- Work required
A single number is the answer here: the count of lines in the data below that include the word "ensuremath".
=== Material to process ===
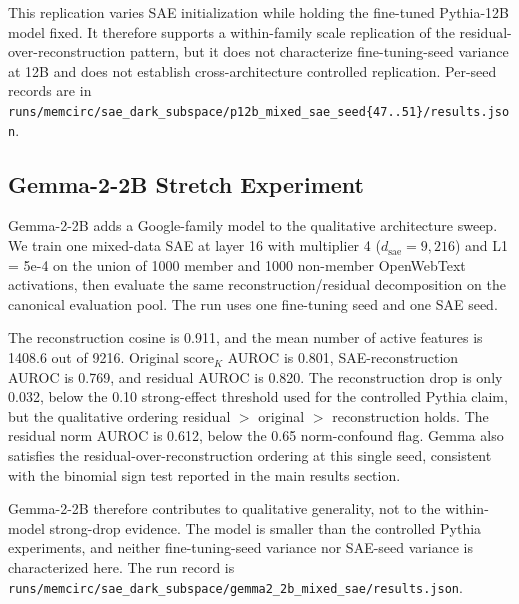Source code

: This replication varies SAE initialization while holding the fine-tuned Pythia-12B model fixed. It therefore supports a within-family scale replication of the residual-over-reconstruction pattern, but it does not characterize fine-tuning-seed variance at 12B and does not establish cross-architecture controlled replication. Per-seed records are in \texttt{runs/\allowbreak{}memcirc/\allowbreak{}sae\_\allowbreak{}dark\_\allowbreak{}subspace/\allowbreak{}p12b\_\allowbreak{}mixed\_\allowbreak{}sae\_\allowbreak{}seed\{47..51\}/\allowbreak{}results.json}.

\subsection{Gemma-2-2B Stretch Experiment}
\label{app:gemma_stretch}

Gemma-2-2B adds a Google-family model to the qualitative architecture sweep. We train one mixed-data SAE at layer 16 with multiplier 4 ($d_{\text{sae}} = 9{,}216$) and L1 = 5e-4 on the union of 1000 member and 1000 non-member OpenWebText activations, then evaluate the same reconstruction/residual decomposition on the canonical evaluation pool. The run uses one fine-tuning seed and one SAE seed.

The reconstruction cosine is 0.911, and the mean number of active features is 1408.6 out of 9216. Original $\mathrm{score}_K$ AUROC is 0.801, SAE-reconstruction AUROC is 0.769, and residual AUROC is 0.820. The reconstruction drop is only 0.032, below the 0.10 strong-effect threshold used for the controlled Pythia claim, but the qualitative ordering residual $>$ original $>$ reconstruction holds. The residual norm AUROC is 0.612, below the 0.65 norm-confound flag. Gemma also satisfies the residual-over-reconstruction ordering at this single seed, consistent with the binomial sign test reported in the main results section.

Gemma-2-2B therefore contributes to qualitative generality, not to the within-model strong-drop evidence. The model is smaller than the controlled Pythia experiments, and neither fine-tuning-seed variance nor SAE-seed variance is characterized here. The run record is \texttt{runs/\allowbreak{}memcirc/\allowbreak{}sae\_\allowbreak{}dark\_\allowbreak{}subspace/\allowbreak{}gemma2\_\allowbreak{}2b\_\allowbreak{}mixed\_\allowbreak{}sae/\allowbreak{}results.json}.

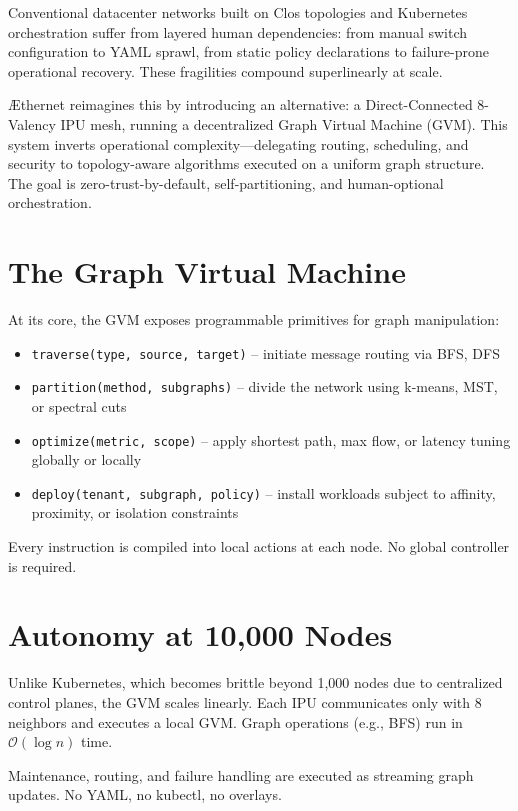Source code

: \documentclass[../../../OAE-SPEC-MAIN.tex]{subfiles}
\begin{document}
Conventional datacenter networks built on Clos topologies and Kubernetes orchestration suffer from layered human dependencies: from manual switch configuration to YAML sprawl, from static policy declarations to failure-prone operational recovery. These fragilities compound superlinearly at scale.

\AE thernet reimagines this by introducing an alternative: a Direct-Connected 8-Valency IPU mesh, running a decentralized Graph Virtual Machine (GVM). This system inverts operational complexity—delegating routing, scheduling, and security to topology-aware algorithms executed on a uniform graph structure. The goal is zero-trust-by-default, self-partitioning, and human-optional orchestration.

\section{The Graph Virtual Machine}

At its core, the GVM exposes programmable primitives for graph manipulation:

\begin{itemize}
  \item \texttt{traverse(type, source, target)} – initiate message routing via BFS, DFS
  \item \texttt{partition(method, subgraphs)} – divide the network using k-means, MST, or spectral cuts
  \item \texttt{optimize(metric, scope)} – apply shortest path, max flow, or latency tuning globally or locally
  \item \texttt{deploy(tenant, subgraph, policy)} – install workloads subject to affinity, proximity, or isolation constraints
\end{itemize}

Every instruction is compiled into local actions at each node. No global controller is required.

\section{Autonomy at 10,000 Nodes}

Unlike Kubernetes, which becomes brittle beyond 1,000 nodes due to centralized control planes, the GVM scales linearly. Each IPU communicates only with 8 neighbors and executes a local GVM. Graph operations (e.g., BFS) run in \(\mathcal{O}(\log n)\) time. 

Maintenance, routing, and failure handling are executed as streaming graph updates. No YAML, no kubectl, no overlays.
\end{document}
===
=== Material to process ===
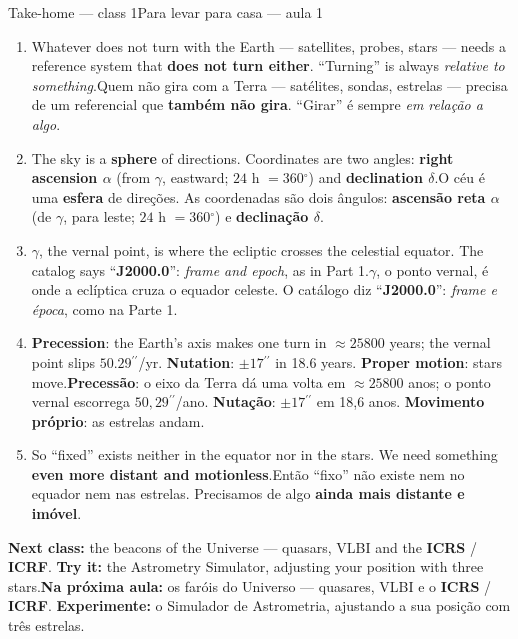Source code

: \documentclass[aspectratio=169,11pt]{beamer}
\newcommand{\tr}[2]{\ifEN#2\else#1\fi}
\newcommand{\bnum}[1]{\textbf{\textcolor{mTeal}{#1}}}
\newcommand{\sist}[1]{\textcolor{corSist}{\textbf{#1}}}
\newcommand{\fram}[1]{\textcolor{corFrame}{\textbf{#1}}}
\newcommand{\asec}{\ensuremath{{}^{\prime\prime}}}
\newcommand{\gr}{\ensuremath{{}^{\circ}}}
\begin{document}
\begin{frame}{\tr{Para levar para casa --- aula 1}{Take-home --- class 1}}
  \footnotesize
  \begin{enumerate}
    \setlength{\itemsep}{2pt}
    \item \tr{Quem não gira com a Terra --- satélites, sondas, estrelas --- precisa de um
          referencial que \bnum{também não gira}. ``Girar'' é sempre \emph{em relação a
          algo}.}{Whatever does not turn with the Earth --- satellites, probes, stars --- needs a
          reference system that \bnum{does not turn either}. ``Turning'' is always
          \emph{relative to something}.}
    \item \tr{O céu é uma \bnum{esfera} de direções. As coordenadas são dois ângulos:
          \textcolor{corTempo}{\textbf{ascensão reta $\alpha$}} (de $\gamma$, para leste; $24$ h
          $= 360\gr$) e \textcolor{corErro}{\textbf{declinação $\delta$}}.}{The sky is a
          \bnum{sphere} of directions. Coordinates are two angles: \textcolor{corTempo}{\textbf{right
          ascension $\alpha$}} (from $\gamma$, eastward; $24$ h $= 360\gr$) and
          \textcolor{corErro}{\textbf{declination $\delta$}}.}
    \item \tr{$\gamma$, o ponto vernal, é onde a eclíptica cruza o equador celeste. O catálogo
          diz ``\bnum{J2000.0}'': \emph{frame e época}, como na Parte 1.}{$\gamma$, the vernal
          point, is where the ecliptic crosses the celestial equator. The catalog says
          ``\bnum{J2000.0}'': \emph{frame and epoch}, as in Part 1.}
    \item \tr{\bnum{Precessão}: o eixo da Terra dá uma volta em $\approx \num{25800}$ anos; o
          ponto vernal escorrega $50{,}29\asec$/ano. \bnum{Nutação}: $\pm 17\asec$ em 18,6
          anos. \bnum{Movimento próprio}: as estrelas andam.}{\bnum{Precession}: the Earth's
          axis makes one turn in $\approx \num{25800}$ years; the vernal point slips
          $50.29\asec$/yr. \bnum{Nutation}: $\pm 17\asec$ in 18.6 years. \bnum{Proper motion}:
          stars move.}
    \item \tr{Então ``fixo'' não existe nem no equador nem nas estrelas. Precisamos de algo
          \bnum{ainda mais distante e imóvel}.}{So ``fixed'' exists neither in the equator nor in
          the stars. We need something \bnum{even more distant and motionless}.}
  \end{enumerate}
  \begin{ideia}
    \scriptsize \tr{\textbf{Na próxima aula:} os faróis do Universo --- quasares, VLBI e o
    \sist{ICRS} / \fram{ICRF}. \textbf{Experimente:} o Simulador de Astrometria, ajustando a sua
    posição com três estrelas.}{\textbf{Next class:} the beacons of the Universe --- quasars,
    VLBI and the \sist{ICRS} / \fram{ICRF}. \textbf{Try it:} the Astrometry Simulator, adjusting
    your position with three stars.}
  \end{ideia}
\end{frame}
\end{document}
===
=== Material to process ===
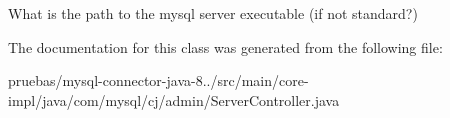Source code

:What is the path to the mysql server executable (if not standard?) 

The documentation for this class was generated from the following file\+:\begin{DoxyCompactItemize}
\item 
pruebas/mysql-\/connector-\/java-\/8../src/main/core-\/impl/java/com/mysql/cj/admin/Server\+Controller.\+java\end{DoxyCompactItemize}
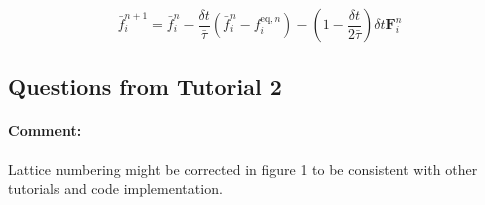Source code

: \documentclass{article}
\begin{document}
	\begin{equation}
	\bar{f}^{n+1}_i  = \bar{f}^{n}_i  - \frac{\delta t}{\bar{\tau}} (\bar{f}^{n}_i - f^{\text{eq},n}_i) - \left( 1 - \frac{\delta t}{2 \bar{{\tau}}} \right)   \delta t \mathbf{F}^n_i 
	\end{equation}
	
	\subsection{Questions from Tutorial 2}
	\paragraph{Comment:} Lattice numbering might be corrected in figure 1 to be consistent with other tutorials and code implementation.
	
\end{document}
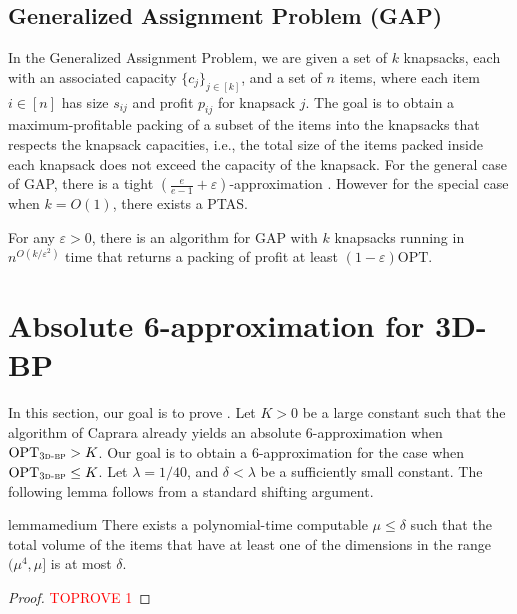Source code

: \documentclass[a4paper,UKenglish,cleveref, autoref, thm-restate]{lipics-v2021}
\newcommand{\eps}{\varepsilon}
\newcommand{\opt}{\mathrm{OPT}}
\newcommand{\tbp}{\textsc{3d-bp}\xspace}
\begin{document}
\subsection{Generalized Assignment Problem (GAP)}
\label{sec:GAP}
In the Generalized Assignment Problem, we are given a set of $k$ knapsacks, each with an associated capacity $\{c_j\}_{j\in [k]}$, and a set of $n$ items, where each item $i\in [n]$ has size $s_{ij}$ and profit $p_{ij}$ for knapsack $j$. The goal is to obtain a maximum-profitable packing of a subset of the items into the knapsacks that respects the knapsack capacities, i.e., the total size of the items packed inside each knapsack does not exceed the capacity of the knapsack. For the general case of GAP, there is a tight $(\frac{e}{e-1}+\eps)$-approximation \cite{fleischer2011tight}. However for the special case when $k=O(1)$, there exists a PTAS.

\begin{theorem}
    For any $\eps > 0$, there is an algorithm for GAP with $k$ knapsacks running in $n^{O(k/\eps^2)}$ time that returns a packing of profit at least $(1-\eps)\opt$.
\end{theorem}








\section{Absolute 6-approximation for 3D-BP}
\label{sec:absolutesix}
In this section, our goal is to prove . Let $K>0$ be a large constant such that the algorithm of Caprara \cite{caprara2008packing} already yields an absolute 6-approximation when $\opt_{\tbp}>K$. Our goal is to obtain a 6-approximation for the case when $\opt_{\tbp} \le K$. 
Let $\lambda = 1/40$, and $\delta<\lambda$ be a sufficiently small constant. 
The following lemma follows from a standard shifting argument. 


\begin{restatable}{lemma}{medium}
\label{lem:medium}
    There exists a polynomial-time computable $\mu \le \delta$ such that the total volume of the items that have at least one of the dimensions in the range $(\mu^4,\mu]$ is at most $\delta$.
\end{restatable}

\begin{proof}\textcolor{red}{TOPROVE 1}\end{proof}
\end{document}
===
- Worked solution
2